WHAT THE TASK REQUIRES:
Could you report every line from the entries that includes the word "imaging"?

== LISTED ENTRIES

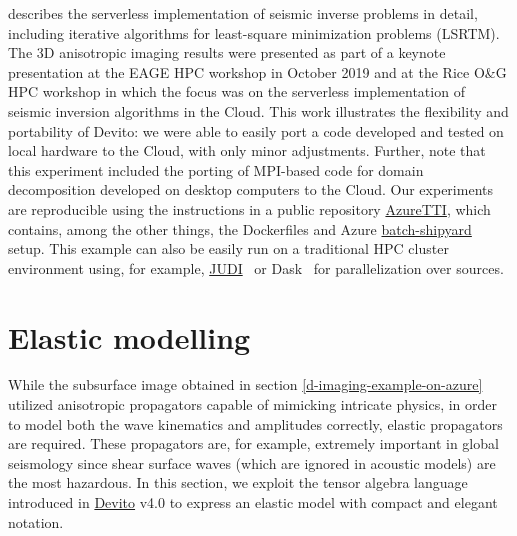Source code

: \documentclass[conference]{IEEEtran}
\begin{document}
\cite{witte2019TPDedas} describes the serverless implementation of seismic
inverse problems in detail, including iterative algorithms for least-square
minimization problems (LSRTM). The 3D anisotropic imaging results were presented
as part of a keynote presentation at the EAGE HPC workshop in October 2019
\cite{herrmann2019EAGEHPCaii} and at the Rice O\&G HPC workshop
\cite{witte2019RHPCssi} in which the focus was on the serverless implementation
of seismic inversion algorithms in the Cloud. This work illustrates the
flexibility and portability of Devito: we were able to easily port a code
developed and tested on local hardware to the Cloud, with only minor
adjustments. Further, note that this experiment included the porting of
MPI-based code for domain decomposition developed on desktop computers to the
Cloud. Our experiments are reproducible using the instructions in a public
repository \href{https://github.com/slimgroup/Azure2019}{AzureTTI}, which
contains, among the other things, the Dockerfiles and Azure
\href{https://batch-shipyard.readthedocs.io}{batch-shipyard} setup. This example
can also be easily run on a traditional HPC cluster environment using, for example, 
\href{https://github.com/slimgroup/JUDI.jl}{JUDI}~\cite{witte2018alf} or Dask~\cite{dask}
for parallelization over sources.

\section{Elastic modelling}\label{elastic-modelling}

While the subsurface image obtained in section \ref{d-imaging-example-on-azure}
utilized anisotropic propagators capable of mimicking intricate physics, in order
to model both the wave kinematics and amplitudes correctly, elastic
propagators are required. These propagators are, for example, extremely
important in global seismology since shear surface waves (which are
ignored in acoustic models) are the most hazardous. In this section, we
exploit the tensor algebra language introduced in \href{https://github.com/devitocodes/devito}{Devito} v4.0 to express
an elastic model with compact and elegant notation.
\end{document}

====
== LISTED ENTRIES

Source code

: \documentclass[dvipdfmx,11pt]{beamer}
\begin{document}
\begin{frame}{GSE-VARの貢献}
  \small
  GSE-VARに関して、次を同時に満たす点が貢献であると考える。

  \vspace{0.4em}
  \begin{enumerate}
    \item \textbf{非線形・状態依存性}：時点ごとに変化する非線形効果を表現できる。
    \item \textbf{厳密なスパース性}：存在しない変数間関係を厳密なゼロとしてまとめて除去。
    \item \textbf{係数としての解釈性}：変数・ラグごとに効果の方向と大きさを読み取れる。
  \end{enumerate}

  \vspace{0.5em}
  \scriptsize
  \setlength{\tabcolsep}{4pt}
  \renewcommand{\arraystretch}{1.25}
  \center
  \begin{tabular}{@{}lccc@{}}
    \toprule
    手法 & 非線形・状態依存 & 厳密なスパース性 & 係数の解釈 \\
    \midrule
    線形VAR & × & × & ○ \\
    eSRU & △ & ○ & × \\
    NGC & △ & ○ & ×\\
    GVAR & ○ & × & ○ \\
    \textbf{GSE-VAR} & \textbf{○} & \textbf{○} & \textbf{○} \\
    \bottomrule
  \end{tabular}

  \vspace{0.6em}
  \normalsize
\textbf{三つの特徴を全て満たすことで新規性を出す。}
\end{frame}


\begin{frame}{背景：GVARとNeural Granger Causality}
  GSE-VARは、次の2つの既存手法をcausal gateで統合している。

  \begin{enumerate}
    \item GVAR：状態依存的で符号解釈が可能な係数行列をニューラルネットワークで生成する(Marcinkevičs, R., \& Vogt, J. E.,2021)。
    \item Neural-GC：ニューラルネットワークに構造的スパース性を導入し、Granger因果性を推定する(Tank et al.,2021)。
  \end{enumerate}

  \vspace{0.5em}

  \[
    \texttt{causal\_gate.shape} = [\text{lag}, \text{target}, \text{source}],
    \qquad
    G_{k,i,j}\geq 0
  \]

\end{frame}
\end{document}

====
== LISTED ENTRIES

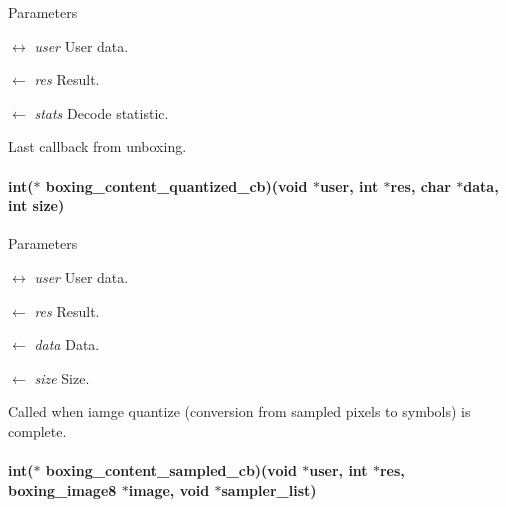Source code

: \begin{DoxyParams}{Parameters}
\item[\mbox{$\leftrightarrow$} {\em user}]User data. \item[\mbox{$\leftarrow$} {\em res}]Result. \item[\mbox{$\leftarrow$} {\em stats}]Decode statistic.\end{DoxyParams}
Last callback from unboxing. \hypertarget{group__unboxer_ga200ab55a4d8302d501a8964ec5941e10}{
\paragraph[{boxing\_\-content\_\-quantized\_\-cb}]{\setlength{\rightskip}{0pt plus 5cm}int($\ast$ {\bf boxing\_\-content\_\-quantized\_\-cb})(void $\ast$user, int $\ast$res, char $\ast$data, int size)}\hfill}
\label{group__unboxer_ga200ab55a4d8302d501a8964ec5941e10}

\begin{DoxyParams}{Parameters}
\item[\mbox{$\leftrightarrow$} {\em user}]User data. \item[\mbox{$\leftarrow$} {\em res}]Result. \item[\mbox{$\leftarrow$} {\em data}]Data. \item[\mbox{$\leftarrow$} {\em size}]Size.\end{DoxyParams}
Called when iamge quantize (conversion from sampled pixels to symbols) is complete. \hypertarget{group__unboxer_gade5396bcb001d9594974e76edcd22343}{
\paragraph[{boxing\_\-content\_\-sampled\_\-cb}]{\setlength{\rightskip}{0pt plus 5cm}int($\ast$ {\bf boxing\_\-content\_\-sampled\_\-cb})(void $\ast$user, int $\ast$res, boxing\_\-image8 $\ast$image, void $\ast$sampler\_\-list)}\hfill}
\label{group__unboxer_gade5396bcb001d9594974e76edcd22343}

====

TASK OUTPUT:
minimization problems (LSRTM). The 3D anisotropic imaging results were presented
While the subsurface image obtained in section \ref{d-imaging-example-on-azure}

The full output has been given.